A bone marrow sample may be examined by a healthcare provider for:

  • Blood cell counts.
  • Any sign of cancer cells.
  • Signs of infection.

The patient will discuss about treatment options and next actions with the healthcare provider if any indications of a health issue are discovered.

Before the procedure

Bone marrow exams are typically done on an outpatient basis with no specific preparation required. However, if you’re receiving a sedative, your doctor may advise you to refrain from eating and drinking before the procedure. Arrange for someone to drive you home if sedation is involved.

Inform your doctor about any medications or supplements you take, as some may increase bleeding risk. If you’re anxious, discuss your concerns with your doctor, who may provide a sedative and local anesthesia at the needle insertion site.

During the procedure

Your healthcare provider typically extracts a bone marrow sample from your pelvis (hip bone) by inserting a needle near your lower back, close to the hip. Before the procedure, you receive an injection of a numbing medication to ensure a painless experience. Sedation may also be used to keep you relaxed but awake.

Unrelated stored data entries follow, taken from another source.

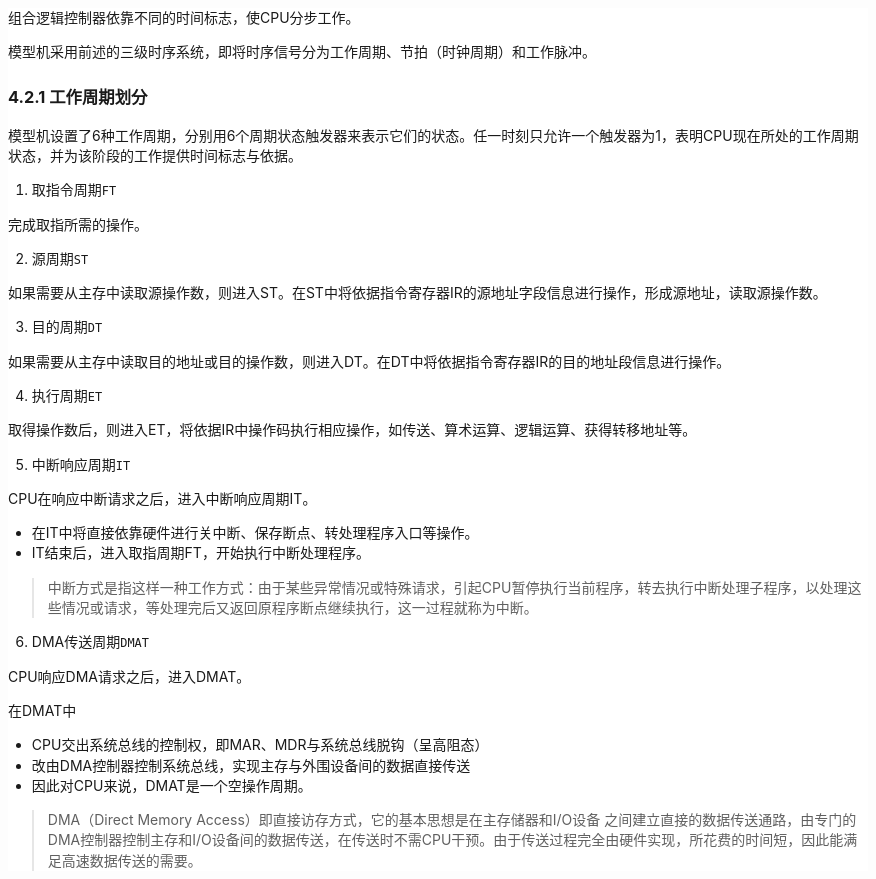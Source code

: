 组合逻辑控制器依靠不同的时间标志，使CPU分步工作。

模型机采用前述的三级时序系统，即将时序信号分为工作周期、节拍（时钟周期）和工作脉冲。

### 4.2.1 工作周期划分

模型机设置了6种工作周期，分别用6个周期状态触发器来表示它们的状态。任一时刻只允许一个触发器为1，表明CPU现在所处的工作周期状态，并为该阶段的工作提供时间标志与依据。

1. 取指令周期`FT`

完成取指所需的操作。

2. 源周期`ST`

如果需要从主存中读取源操作数，则进入ST。在ST中将依据指令寄存器IR的源地址字段信息进行操作，形成源地址，读取源操作数。

3. 目的周期`DT`

如果需要从主存中读取目的地址或目的操作数，则进入DT。在DT中将依据指令寄存器IR的目的地址段信息进行操作。

4. 执行周期`ET`

取得操作数后，则进入ET，将依据IR中操作码执行相应操作，如传送、算术运算、逻辑运算、获得转移地址等。

5. 中断响应周期`IT`

CPU在响应中断请求之后，进入中断响应周期IT。

- 在IT中将直接依靠硬件进行关中断、保存断点、转处理程序入口等操作。
- IT结束后，进入取指周期FT，开始执行中断处理程序。

> 中断方式是指这样一种工作方式：由于某些异常情况或特殊请求，引起CPU暂停执行当前程序，转去执行中断处理子程序，以处理这些情况或请求，等处理完后又返回原程序断点继续执行，这一过程就称为中断。

6. DMA传送周期`DMAT`

CPU响应DMA请求之后，进入DMAT。

在DMAT中
- CPU交出系统总线的控制权，即MAR、MDR与系统总线脱钩（呈高阻态）
- 改由DMA控制器控制系统总线，实现主存与外围设备间的数据直接传送
- 因此对CPU来说，DMAT是一个空操作周期。

> DMA（Direct Memory Access）即直接访存方式，它的基本思想是在主存储器和I/O设备 之间建立直接的数据传送通路，由专门的DMA控制器控制主存和I/O设备间的数据传送，在传送时不需CPU干预。由于传送过程完全由硬件实现，所花费的时间短，因此能满足高速数据传送的需要。

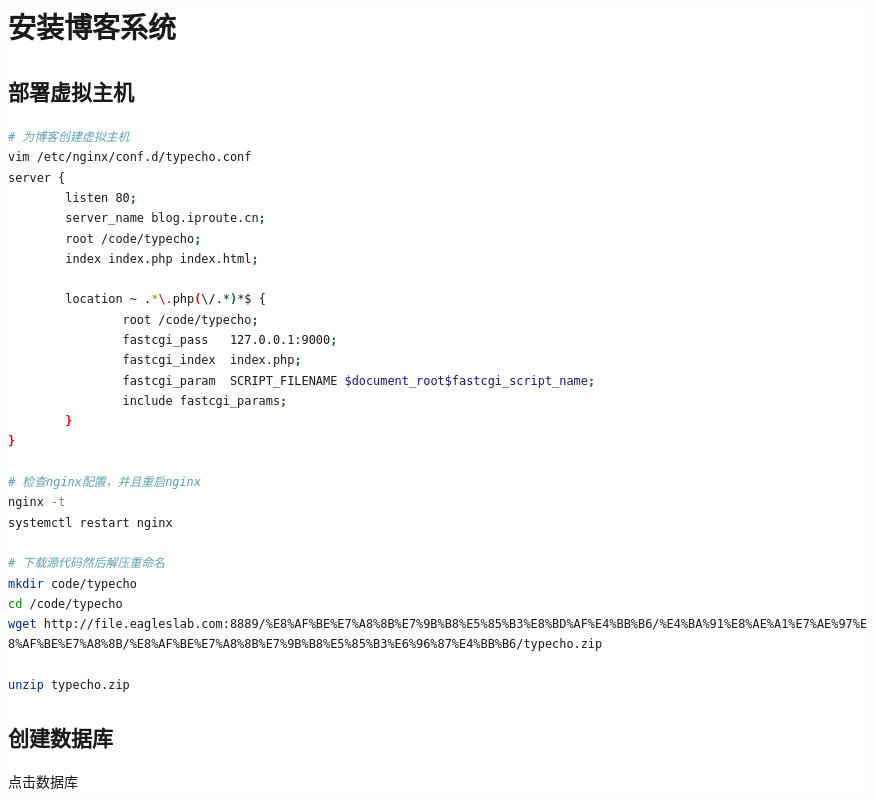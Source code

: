# 安装博客系统

## 部署虚拟主机

```bash
# 为博客创建虚拟主机
vim /etc/nginx/conf.d/typecho.conf
server {
        listen 80;
        server_name blog.iproute.cn;
        root /code/typecho;
        index index.php index.html;

        location ~ .*\.php(\/.*)*$ {
                root /code/typecho;
                fastcgi_pass   127.0.0.1:9000;
                fastcgi_index  index.php;
                fastcgi_param  SCRIPT_FILENAME $document_root$fastcgi_script_name;
                include fastcgi_params;
        }
}

# 检查nginx配置，并且重启nginx
nginx -t
systemctl restart nginx

# 下载源代码然后解压重命名
mkdir code/typecho
cd /code/typecho
wget http://file.eagleslab.com:8889/%E8%AF%BE%E7%A8%8B%E7%9B%B8%E5%85%B3%E8%BD%AF%E4%BB%B6/%E4%BA%91%E8%AE%A1%E7%AE%97%E8%AF%BE%E7%A8%8B/%E8%AF%BE%E7%A8%8B%E7%9B%B8%E5%85%B3%E6%96%87%E4%BB%B6/typecho.zip

unzip typecho.zip
```

## 创建数据库

点击数据库
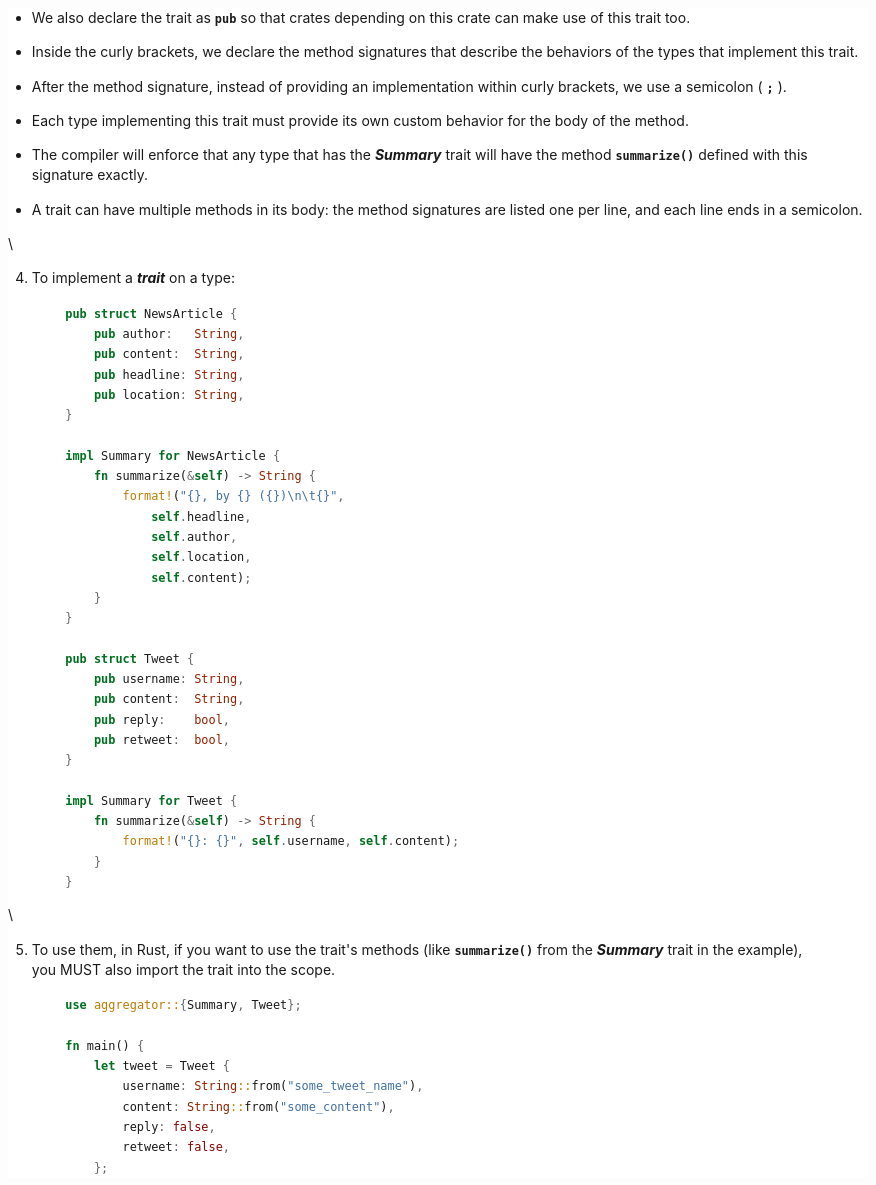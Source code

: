 -   We also declare the trait as __`pub`__ so that crates depending on this crate can make use of this trait too.

-   Inside the curly brackets, we declare the method signatures that describe the behaviors of the types that implement this trait.

-   After the method signature, instead of providing an implementation within curly brackets, we use a semicolon ( __`;`__ ).

-   Each type implementing this trait must provide its own custom behavior for the body of the method.

-   The compiler will enforce that any type that has the ___Summary___ trait will have the method __`summarize()`__ defined with this signature exactly.

-   A trait can have multiple methods in its body: the method signatures are listed one per line, and each line ends in a semicolon.

\

4.  To implement a ___trait___ on a type:
```rust
        pub struct NewsArticle {
            pub author:   String,
            pub content:  String,
            pub headline: String,
            pub location: String,
        }

        impl Summary for NewsArticle {
            fn summarize(&self) -> String {
                format!("{}, by {} ({})\n\t{}",
                    self.headline,
                    self.author,
                    self.location,
                    self.content);
            }
        }

        pub struct Tweet {
            pub username: String,
            pub content:  String,
            pub reply:    bool,
            pub retweet:  bool,
        }

        impl Summary for Tweet {
            fn summarize(&self) -> String {
                format!("{}: {}", self.username, self.content);
            }
        }
```
\

5.  To use them, in Rust, if you want to use the trait's methods (like __`summarize()`__ from the ___Summary___ trait in the example),\
    you MUST also import the trait into the scope.
```rust
        use aggregator::{Summary, Tweet};

        fn main() {
            let tweet = Tweet {
                username: String::from("some_tweet_name"),
                content: String::from("some_content"),
                reply: false,
                retweet: false,
            };

```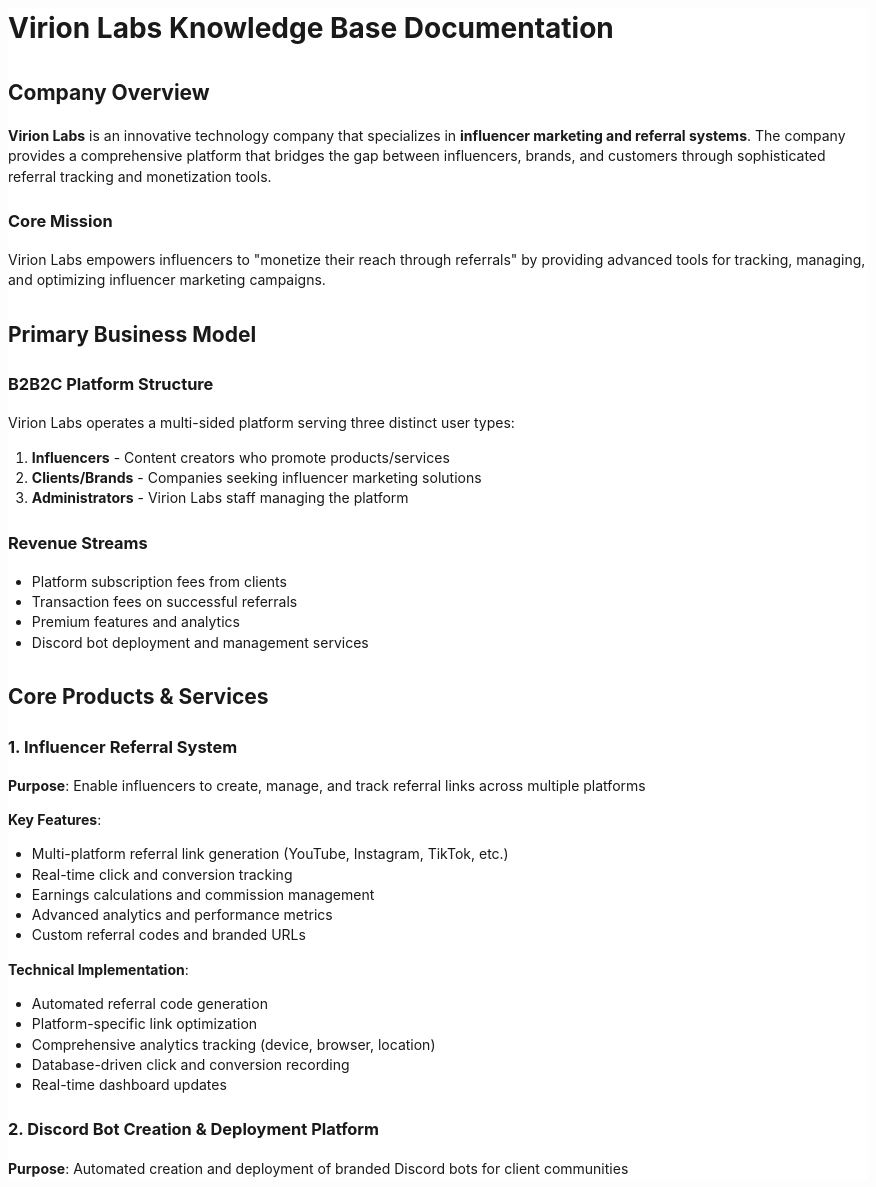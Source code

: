# Virion Labs Knowledge Base Documentation

## Company Overview

**Virion Labs** is an innovative technology company that specializes in **influencer marketing and referral systems**. The company provides a comprehensive platform that bridges the gap between influencers, brands, and customers through sophisticated referral tracking and monetization tools.

### Core Mission
Virion Labs empowers influencers to "monetize their reach through referrals" by providing advanced tools for tracking, managing, and optimizing influencer marketing campaigns.

## Primary Business Model

### B2B2C Platform Structure
Virion Labs operates a multi-sided platform serving three distinct user types:

1. **Influencers** - Content creators who promote products/services
2. **Clients/Brands** - Companies seeking influencer marketing solutions  
3. **Administrators** - Virion Labs staff managing the platform

### Revenue Streams
- Platform subscription fees from clients
- Transaction fees on successful referrals
- Premium features and analytics
- Discord bot deployment and management services

## Core Products & Services

### 1. Influencer Referral System
**Purpose**: Enable influencers to create, manage, and track referral links across multiple platforms

**Key Features**:
- Multi-platform referral link generation (YouTube, Instagram, TikTok, etc.)
- Real-time click and conversion tracking
- Earnings calculations and commission management
- Advanced analytics and performance metrics
- Custom referral codes and branded URLs

**Technical Implementation**:
- Automated referral code generation
- Platform-specific link optimization
- Comprehensive analytics tracking (device, browser, location)
- Database-driven click and conversion recording
- Real-time dashboard updates

### 2. Discord Bot Creation & Deployment Platform
**Purpose**: Automated creation and deployment of branded Discord bots for client communities
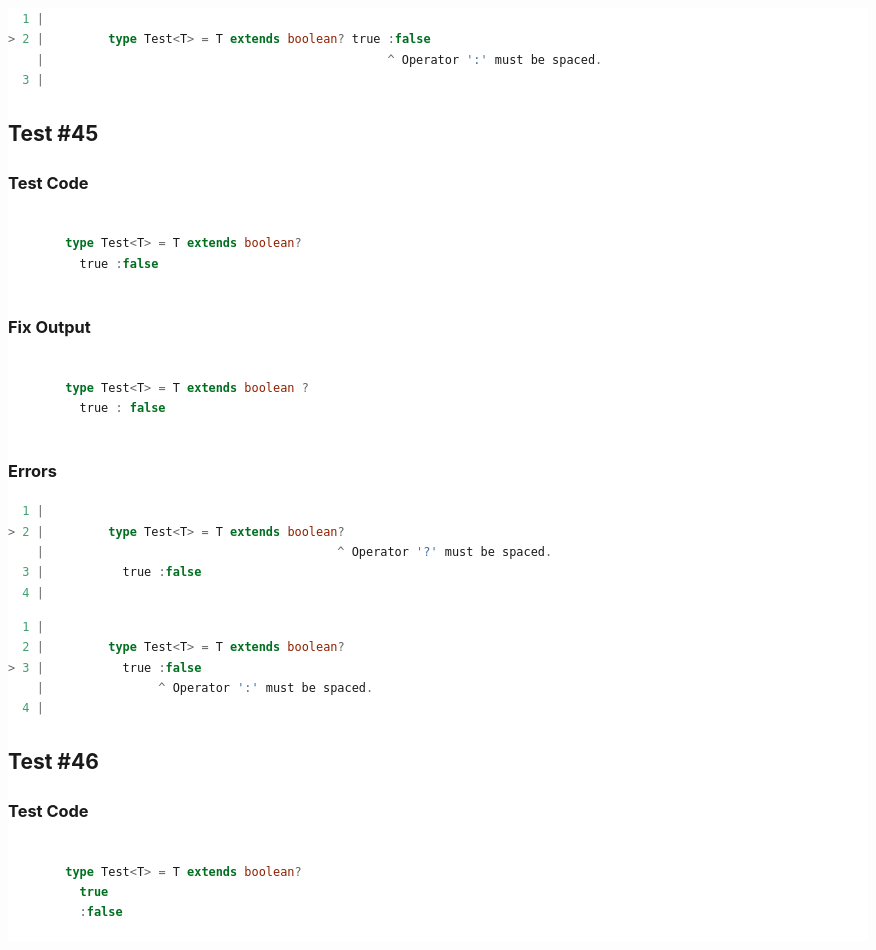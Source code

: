 
```ts
  1 |
> 2 |         type Test<T> = T extends boolean? true :false
    |                                                ^ Operator ':' must be spaced.
  3 |       
```

## Test #45

### Test Code


```ts

        type Test<T> = T extends boolean?
          true :false
      
```

### Fix Output


```ts

        type Test<T> = T extends boolean ?
          true : false
      
```

### Errors


```ts
  1 |
> 2 |         type Test<T> = T extends boolean?
    |                                         ^ Operator '?' must be spaced.
  3 |           true :false
  4 |       
```


```ts
  1 |
  2 |         type Test<T> = T extends boolean?
> 3 |           true :false
    |                ^ Operator ':' must be spaced.
  4 |       
```

## Test #46

### Test Code


```ts

        type Test<T> = T extends boolean?
          true
          :false
      
```
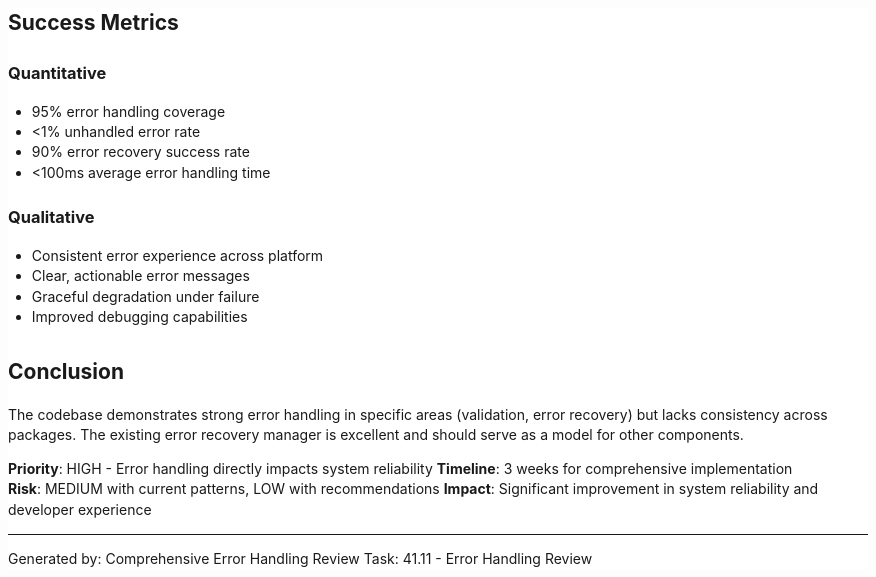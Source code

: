 ## Success Metrics

### Quantitative
- 95% error handling coverage
- <1% unhandled error rate
- 90% error recovery success rate
- <100ms average error handling time

### Qualitative
- Consistent error experience across platform
- Clear, actionable error messages
- Graceful degradation under failure
- Improved debugging capabilities

## Conclusion

The codebase demonstrates strong error handling in specific areas (validation, error recovery) but lacks consistency across packages. The existing error recovery manager is excellent and should serve as a model for other components.

**Priority**: HIGH - Error handling directly impacts system reliability
**Timeline**: 3 weeks for comprehensive implementation  
**Risk**: MEDIUM with current patterns, LOW with recommendations
**Impact**: Significant improvement in system reliability and developer experience

---
Generated by: Comprehensive Error Handling Review
Task: 41.11 - Error Handling Review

During the bone marrow aspiration:

  • You lie on your stomach or side on an exam table.
  • The technician or doctor inserts a hollow needle into your pelvic bone.
  • A syringe is attached to the needle to withdraw a sample of bone marrow liquid.
  • The needle and syringe are removed.
  • A bandage is placed over the area for infection prevention and to aid healing.

After the procedure

After a bone marrow aspiration, you’ll typically go home on the same day. Depending on the anesthesia type, you might need to wait at your healthcare provider’s office until its effects subside. It’s important to arrange for someone to drive you home following the procedure.


Following a bone marrow aspiration, it is crucial to maintain cleanliness and dryness around the bandage for a minimum of 24 hours. Your medical team will provide guidance on when to remove the bandage.

Typically, individuals may experience discomfort near the needle insertion point for several days. Pain during bending or radiating down the back of the leg is common. Additionally, mild bruising on the lower back or buttocks may develop within the initial week post-bone marrow aspiration.

Should you experience a fever or notice any symptoms at the needle insertion site, promptly contact your healthcare provider. Look out for signs such as discharge, excessive bleeding, swelling, or warmth around the area. These may indicate potential complications that require immediate attention.